Flame Tree Group Holdings, a listed leading African manufacturer and distributor of plastics, packaging material, fast moving consumer products and household items, lowered its net loss to KSh 15.9 million in 2025 from net loss of KSh 91.7 million the year prior.
Breaking Down the Numbers
After issuing a profit warning, the Flame Tree Group reported EBITDA growth of 18% year-on-year (excluding one-off insurance income in FY2024), reaching KSh 384.5 million, supported by strong performance across its core business segments and improved operational efficiency.
Gross margins increased significantly from 35% to 38%, reflecting disciplined pricing, better product mix, and cost optimization initiatives.
Flame Tree Group also strengthened its balance sheet substantially, with Net Assets increasing by 25%, driven by continued investment in production capacity, particularly within the packaging division, positioning the Group for long-term growth.
Sales grew by 2%, led by strong performance in the Water, Sanitation & Packaging division (8%) and FMCG (5.1%).
“Our 2025 financial results demonstrate the resilience and strength of our underlying business,” said Heril Bangera, CEO of Flame Tree Group Holdings.
“We achieved strong EBITDA growth, improved margins, reduced losses, and expanded our asset base significantly. Our investments in packaging capacity are already enhancing operational efficiency and will support future growth opportunities across the region,” said Bangera.
Key Highlights
- EBITDA increased 18% to KES 384.5 million*
- Gross margin improved from 35% to 38%
- Net Assets increased by 25%
- Strong growth in Water, Sanitation & Packaging (8%) and FMCG (5.1%)
- Interest costs reduced by 23%
- Working capital efficiency improved to 41 days
Flame Tree Outlook for 2026
Flame Tree Management remains cautiously optimistic for 2026 despite increasing global uncertainty and volatility in commodity markets following recent geopolitical developments.
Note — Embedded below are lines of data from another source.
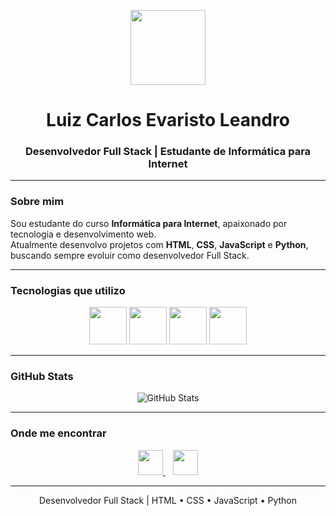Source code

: <!-- Banner principal -->
<p align="center">
  <img src="https://cdn.jsdelivr.net/gh/devicons/devicon/icons/github/github-original-wordmark.svg" width="120"/>
</p>

<h1 align="center">Luiz Carlos Evaristo Leandro</h1>
<h3 align="center">Desenvolvedor Full Stack | Estudante de Informática para Internet</h3>

---

### Sobre mim
Sou estudante do curso **Informática para Internet**, apaixonado por tecnologia e desenvolvimento web.  
Atualmente desenvolvo projetos com **HTML**, **CSS**, **JavaScript** e **Python**, buscando sempre evoluir como desenvolvedor Full Stack.

---

### Tecnologias que utilizo
<p align="center">
  <img src="https://cdn.jsdelivr.net/gh/devicons/devicon/icons/html5/html5-original.svg" width="60" height="60"/>
  <img src="https://cdn.jsdelivr.net/gh/devicons/devicon/icons/css3/css3-original.svg" width="60" height="60"/>
  <img src="https://cdn.jsdelivr.net/gh/devicons/devicon/icons/javascript/javascript-original.svg" width="60" height="60"/>
  <img src="https://cdn.jsdelivr.net/gh/devicons/devicon/icons/python/python-original.svg" width="60" height="60"/>
</p>

---

### GitHub Stats
<p align="center">
  <img src="https://github-readme-stats.vercel.app/api?username=Luiz-Cale&show_icons=true&theme=tokyonight" alt="GitHub Stats"/>
</p>

---

### Onde me encontrar
<p align="center">
  <!-- Substitua os links abaixo pelos seus -->
  <a href="https://www.linkedin.com/in/SEU-LINKEDIN" target="_blank">
    <img src="https://cdn.jsdelivr.net/gh/devicons/devicon/icons/linkedin/linkedin-original.svg" width="40"/>
  </a>
  &nbsp;&nbsp;
  <a href="https://www.instagram.com/Luiz_Cale" target="_blank">
    <img src="https://cdn.jsdelivr.net/gh/devicons/devicon/icons/instagram/instagram-original.svg" width="40"/>
  </a>
</p>

---

<p align="center">
  Desenvolvedor Full Stack | HTML • CSS • JavaScript • Python
</p>
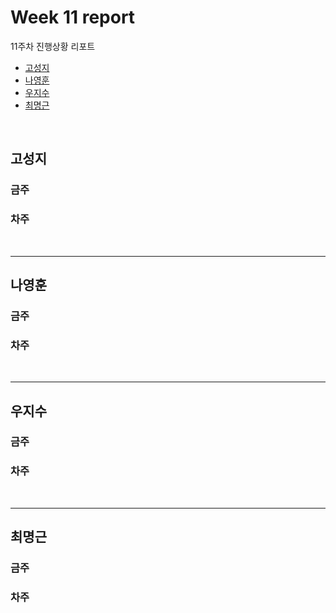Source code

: # Week 11 report

11주차 진행상황 리포트

- [고성지](#고성지)
- [나영훈](#나영훈)
- [우지수](#우지수)
- [최명근](#최명근)

<br>


## 고성지
### 금주
### 차주
<br>

-----
## 나영훈
### 금주

### 차주

<br>

-----

## 우지수
### 금주


### 차주

<br>

-----
## 최명근
### 금주


### 차주

<br>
Flame Tree Group also said it continues to focus on strengthening working capital, securing raw material supply, maintaining cost efficiency and supporting sustainable long-term growth
Dividend
The Board does not recommend the payment of a dividend for the 2025 financial year.
About Flame Tree Group Holdings
Flame Tree Group Holdings is a diversified African manufacturing group operating across Kenya, Rwanda, Ethiopia, Mozambique, Mauritius, and UAE, with leading brands in plastics, packaging, cosmetics, food products, and household goods.
According to analysts, Flame Tree’s 2025 financials paint the picture of a business that is steadily recovering operationally but still constrained by balance sheet pressure.
Its revenue growth drivers were supported by water, sanitation & and packaging, and FMCG segments, reflecting continued demand for essential household products despite a subdued consumer environment. Overall, growth remains muted, highlighting ongoing pressure on discretionary spending.
The cost of sales declined by 2.9% even as revenue increased. This improvement in cost control lifted gross profit by 9.8% and expanded gross margin to 37.8%. In simple terms, the company is now earning more per unit sold than last year.
Operating Performance
EBITDA rose strongly by 18% to KSh 384.5Mn, indicating improved core operational efficiency. The sharp decline in reported operating profit of 50.4% is largely due to a one-off insurance-related gain in 2024, which inflated prior-year results and distorts year-on-year comparison.
Finance costs remained high at KSh 306.99Mn. Although slightly lower, the debt burden continues to weigh heavily on earnings. However, this is a significant improvement from prior periods and suggests movement closer to breakeven.
Net cash from operations turned positive at KSh 157.16Mn, a key positive signal. This indicates that the business is once again generating cash from core operations rather than consuming it.
However, trade receivables rose 15.1% to KSh 1.37Bn, which may indicate slower customer payments or increased credit exposure.
No dividend was declared, which is consistent with the company’s priority to preserve cash and strengthen its balance sheet.
“Flame Tree Results show clear operational recovery at the gross profit, EBITDA, and cash flow level. However, high leverage and finance costs continue to suppress bottom-line performance,” said Dedan Maina, a CFA a Ketu Capital.
Investors will be watching how this firm steps on the gas pedal to grow its revenues, sustain margin improvement and reduce its debt load.